3 Reasons to Turn Down a “Good” Job Offer

That "great" offer may not be so great!As the economy continues to rebound, more job opportunities are opening up, increasing your chance of landing a new role. Accepting the wrong offer, however, can actually cost you dearly. As one client put it: “I should never have accepted their offer; it was a toxic environment and I was not set up for success, but I was blinded by the money and prestige.” You can reduce the odds of accepting the wrong job offer by asking yourself three questions:

  • Will I be set up for success?
  • Am I taking this job for the right reasons?
  • Will I fit in?

If the answer to any of these questions is clearly “no,” then keep looking. Here’s how to properly assess the answer to each question.

“Will I be set up for success?”

Aim to understand as much as possible about your boss’s expectations, the resources you’ll have available to meet these expectations, and how much the organization itself will support your success. If something doesn’t add up, either negotiate that aspect of the job to make it work for you before accepting, or do yourself a favor and take a pass.

  • Expectations: Ask questions like “What does success in this role look like a year from now?

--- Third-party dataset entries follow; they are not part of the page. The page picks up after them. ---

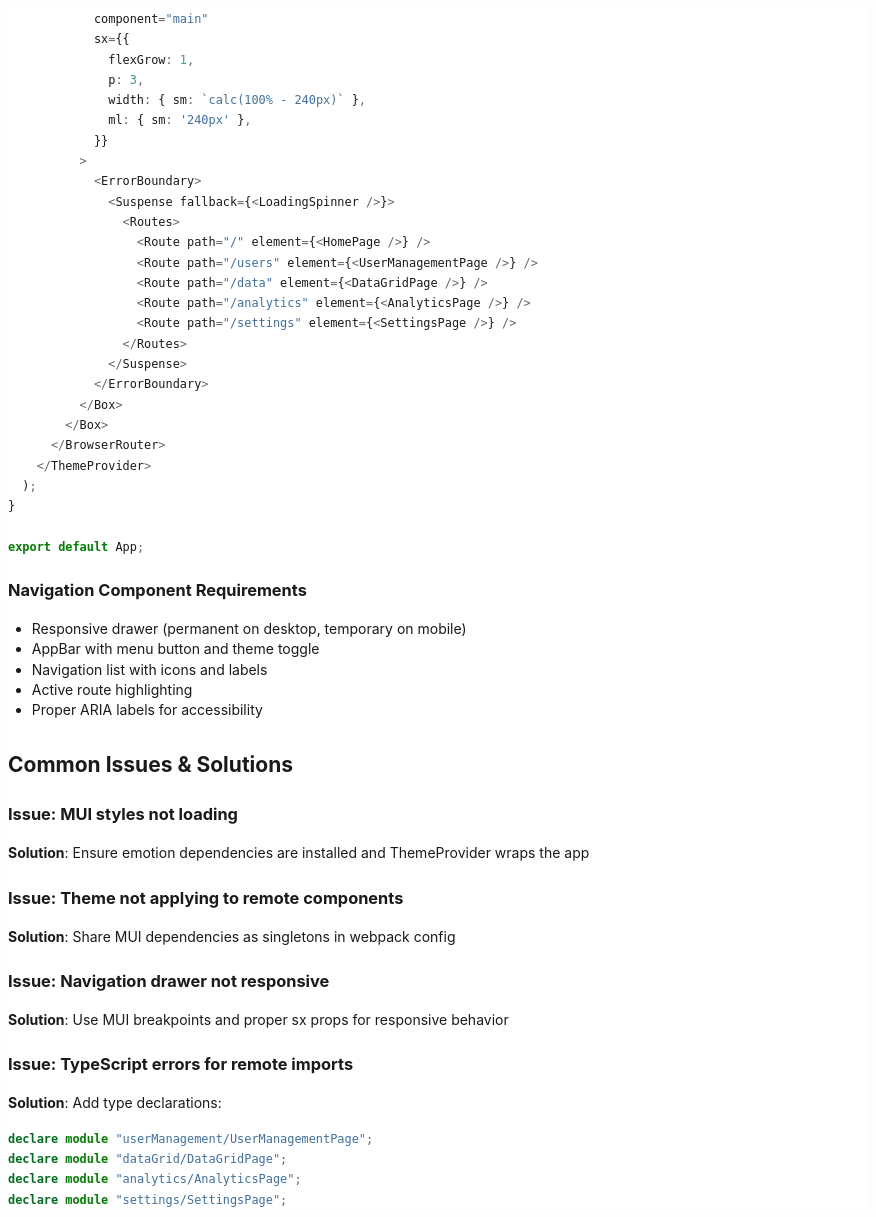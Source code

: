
 ```typescript
            component="main"
            sx={{
              flexGrow: 1,
              p: 3,
              width: { sm: `calc(100% - 240px)` },
              ml: { sm: '240px' },
            }}
          >
            <ErrorBoundary>
              <Suspense fallback={<LoadingSpinner />}>
                <Routes>
                  <Route path="/" element={<HomePage />} />
                  <Route path="/users" element={<UserManagementPage />} />
                  <Route path="/data" element={<DataGridPage />} />
                  <Route path="/analytics" element={<AnalyticsPage />} />
                  <Route path="/settings" element={<SettingsPage />} />
                </Routes>
              </Suspense>
            </ErrorBoundary>
          </Box>
        </Box>
      </BrowserRouter>
    </ThemeProvider>
  );
}

export default App;
```

### Navigation Component Requirements
- Responsive drawer (permanent on desktop, temporary on mobile)
- AppBar with menu button and theme toggle
- Navigation list with icons and labels
- Active route highlighting
- Proper ARIA labels for accessibility

## Common Issues & Solutions

### Issue: MUI styles not loading
**Solution**: Ensure emotion dependencies are installed and ThemeProvider wraps the app

### Issue: Theme not applying to remote components
**Solution**: Share MUI dependencies as singletons in webpack config

### Issue: Navigation drawer not responsive
**Solution**: Use MUI breakpoints and proper sx props for responsive behavior

### Issue: TypeScript errors for remote imports
**Solution**: Add type declarations:
```typescript
declare module "userManagement/UserManagementPage";
declare module "dataGrid/DataGridPage";  
declare module "analytics/AnalyticsPage";
declare module "settings/SettingsPage";
```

How will we know if I’ve been successful assuming I’m the new hire?”
  • Resources available to meet expectations: You might ask things like “Given these expectations, what challenges do you see around gaining the cooperation of key stakeholders?” “Will I have access to ‘X’ (fill in the name of the resource) that I’ll need to be effective?” If you’ll manage a team and haven’t interviewed with any of the people reporting to you, ask to meet some of them before accepting; you’ll want to get their view of the challenges and assess their capabilities. One client, going for SVP of Information Technology, requested to meet more of the people who would be reporting to her. From these conversations, she found that, with current resources, her team would never meet the ambitious nine-month IT transformation goal that was expected of her. She was able to negotiate an agreement before accepting the offer that included more resources and the opportunity to re-purpose existing staff.
  • Organizational support: It’s not uncommon for me to hear a client say something like “My department got re-organized one month after I started in my new role; now my job is different than the one I accepted.” Sometimes an unexpected change like this can be good for you, but too often it will drive dissatisfaction or even a layoff.

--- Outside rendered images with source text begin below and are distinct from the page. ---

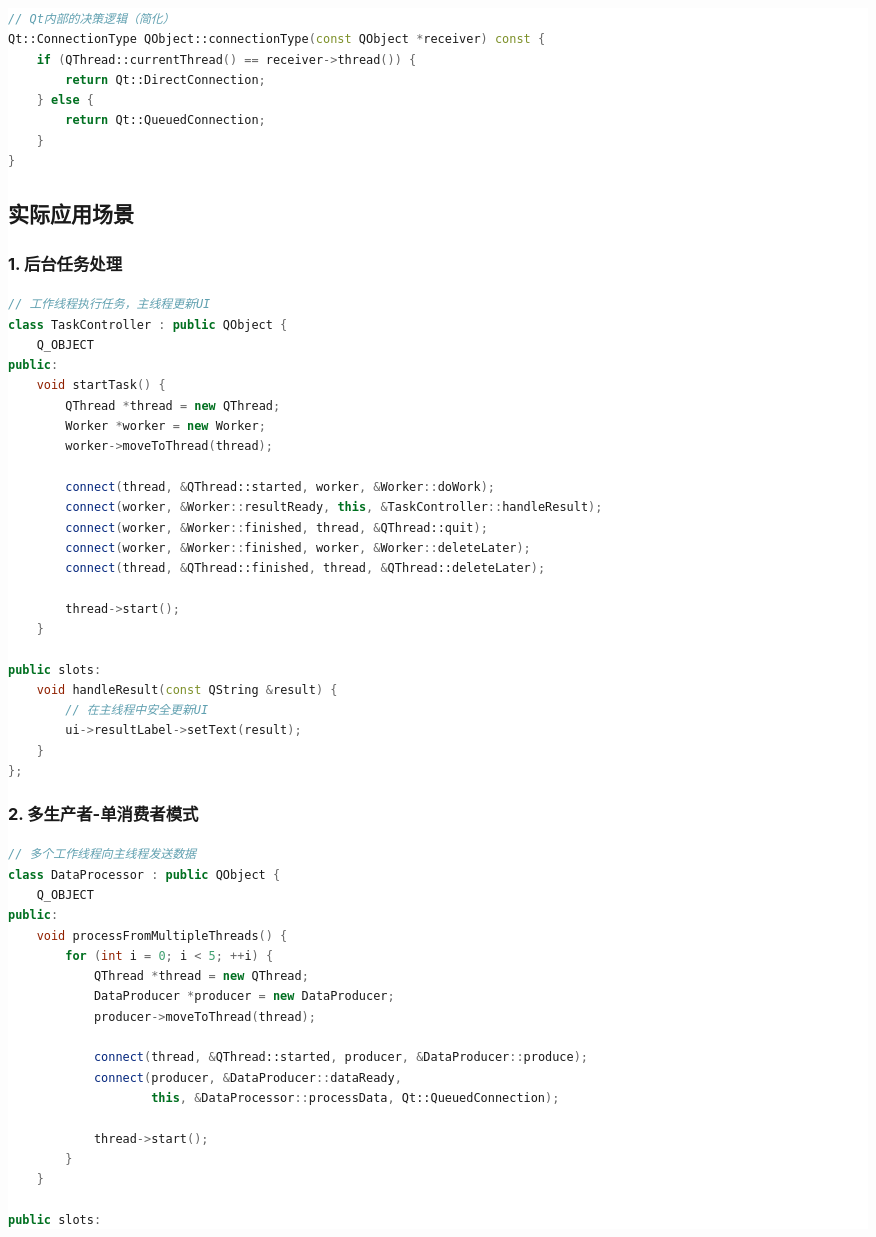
 ```cpp
// Qt内部的决策逻辑（简化）
Qt::ConnectionType QObject::connectionType(const QObject *receiver) const {
    if (QThread::currentThread() == receiver->thread()) {
        return Qt::DirectConnection;
    } else {
        return Qt::QueuedConnection;
    }
}
```

## 实际应用场景

### 1. 后台任务处理

```cpp
// 工作线程执行任务，主线程更新UI
class TaskController : public QObject {
    Q_OBJECT
public:
    void startTask() {
        QThread *thread = new QThread;
        Worker *worker = new Worker;
        worker->moveToThread(thread);
        
        connect(thread, &QThread::started, worker, &Worker::doWork);
        connect(worker, &Worker::resultReady, this, &TaskController::handleResult);
        connect(worker, &Worker::finished, thread, &QThread::quit);
        connect(worker, &Worker::finished, worker, &Worker::deleteLater);
        connect(thread, &QThread::finished, thread, &QThread::deleteLater);
        
        thread->start();
    }
    
public slots:
    void handleResult(const QString &result) {
        // 在主线程中安全更新UI
        ui->resultLabel->setText(result);
    }
};
```

### 2. 多生产者-单消费者模式

```cpp
// 多个工作线程向主线程发送数据
class DataProcessor : public QObject {
    Q_OBJECT
public:
    void processFromMultipleThreads() {
        for (int i = 0; i < 5; ++i) {
            QThread *thread = new QThread;
            DataProducer *producer = new DataProducer;
            producer->moveToThread(thread);
            
            connect(thread, &QThread::started, producer, &DataProducer::produce);
            connect(producer, &DataProducer::dataReady, 
                    this, &DataProcessor::processData, Qt::QueuedConnection);
            
            thread->start();
        }
    }
    
public slots:
```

To gauge the likelihood of an unwelcome surprise, do some external research. Is the organization struggling or in downsizing mode? Consider asking your prospective boss “Do you expect any reorganizations that could impact my role in the next six months?” If the offer comes from a public company, for example, check out the “Investors” section of the company website. Does your department fit in well with the company’s strategy?

If your job involves working closely with a colleague, ask to meet them. Are they looking forward to the prospect of working with you? Worst case, do you get a sense that they think your role is unnecessary, or that they should have your job? If so and you’ll need them to be successful in your role, turn down the offer!

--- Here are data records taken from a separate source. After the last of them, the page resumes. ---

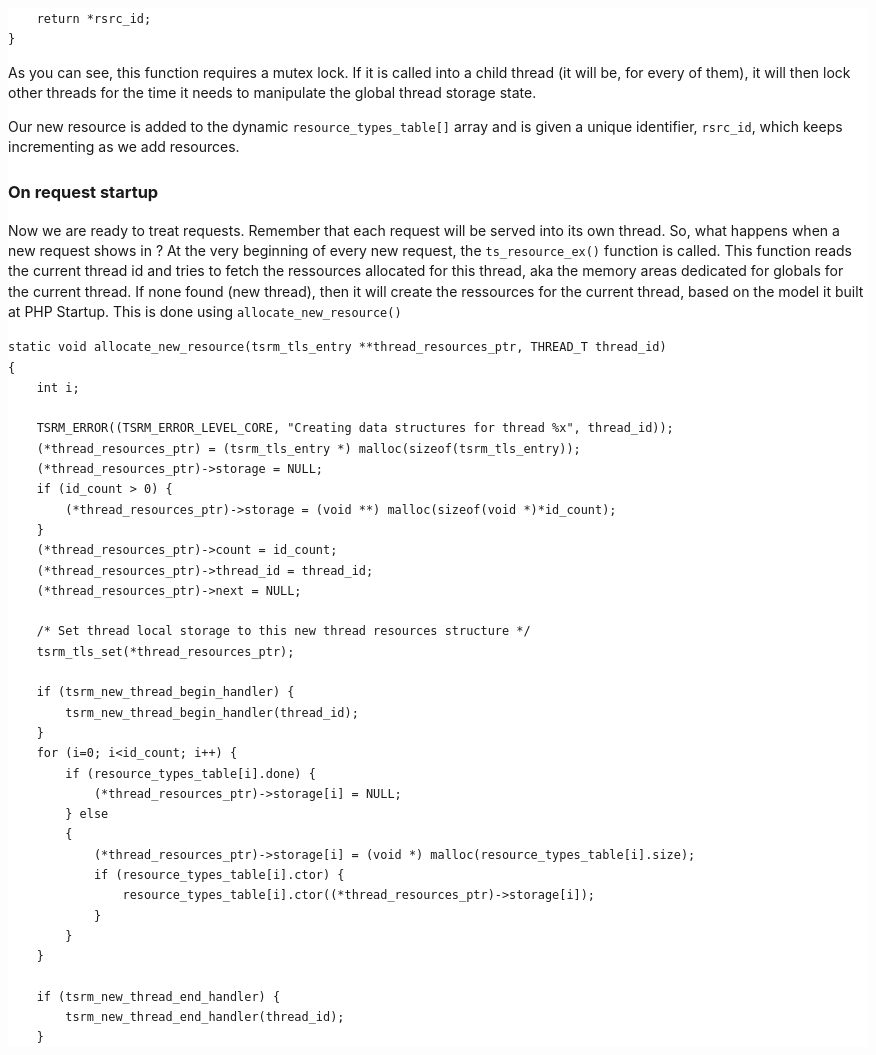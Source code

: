 		return *rsrc_id;
	}

As you can see, this function requires a mutex lock. If it is called into a child thread (it will be, for every of them), it will then lock other threads for the time it needs to manipulate the global thread storage state.

Our new resource is added to the dynamic `resource_types_table[]` array and is given a unique identifier, `rsrc_id`, which keeps incrementing as we add resources.

### On request startup

Now we are ready to treat requests. Remember that each request will be served into its own thread. So, what happens when a new request shows in ?
At the very beginning of every new request, the `ts_resource_ex()` function is called. This function reads the current thread id and tries to fetch the ressources allocated for this thread, aka the memory areas dedicated for globals for the current thread. If none found (new thread), then it will create the ressources for the current thread, based on the model it built at PHP Startup.
This is done using `allocate_new_resource()`

	static void allocate_new_resource(tsrm_tls_entry **thread_resources_ptr, THREAD_T thread_id)
	{
		int i;

		TSRM_ERROR((TSRM_ERROR_LEVEL_CORE, "Creating data structures for thread %x", thread_id));
		(*thread_resources_ptr) = (tsrm_tls_entry *) malloc(sizeof(tsrm_tls_entry));
		(*thread_resources_ptr)->storage = NULL;
		if (id_count > 0) {
			(*thread_resources_ptr)->storage = (void **) malloc(sizeof(void *)*id_count);
		}
		(*thread_resources_ptr)->count = id_count;
		(*thread_resources_ptr)->thread_id = thread_id;
		(*thread_resources_ptr)->next = NULL;

		/* Set thread local storage to this new thread resources structure */
		tsrm_tls_set(*thread_resources_ptr);

		if (tsrm_new_thread_begin_handler) {
			tsrm_new_thread_begin_handler(thread_id);
		}
		for (i=0; i<id_count; i++) {
			if (resource_types_table[i].done) {
				(*thread_resources_ptr)->storage[i] = NULL;
			} else
			{
				(*thread_resources_ptr)->storage[i] = (void *) malloc(resource_types_table[i].size);
				if (resource_types_table[i].ctor) {
					resource_types_table[i].ctor((*thread_resources_ptr)->storage[i]);
				}
			}
		}

		if (tsrm_new_thread_end_handler) {
			tsrm_new_thread_end_handler(thread_id);
		}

The timing of your questions is important. Prior to receiving an offer, focus on selling yourself. Put off asking any questions that might suggest lack of motivation on your part until after you’ve received the offer. At that point they will no longer be thinking about other candidates and will want you to start yesterday, so it’s easier to negotiate.

 “Am I taking this job for the right reasons?”

The right reason to take a new role is that it fits in with your longer-term vision for your career and your life. Also, ask yourself whether you’ll enjoy the work and be good at what you do.

Occasionally, you will need to take a job you know isn’t right for you. This can happen when you need to buy time while working towards your longer-term vision, or when you need to gain experience that will help you to achieve your real goal, which is the job after this one (or the next).

“Will I fit in?”

To avoid mistakes stemming from culture clash or bad chemistry, pay attention to the following red flags:

  • Comments from people who worked there, including in online reviews, that are consistently negative in similar ways.
  • Too many strange or inappropriate questions during interviews.
  • You’re discouraged from meeting those who would report to you prior to accepting the offer.
  • You receive an offer and they don’t give you time to think it over, when the norm is days, a week, or even more.

Finally, one client experienced an interview process characterized by four last-minute or no-notice meeting cancellations with no apologies. She put up with this because she really wanted the job. Eventually she got and accepted their offer. What a mistake! While she liked the work, she couldn’t abide the culture of disrespect. Within three months she asked me for help finding a new job.

While seeing any one of these five red flags could be enough of a reason to turn down the offer, if you see two or more then this isn’t the job you were looking for.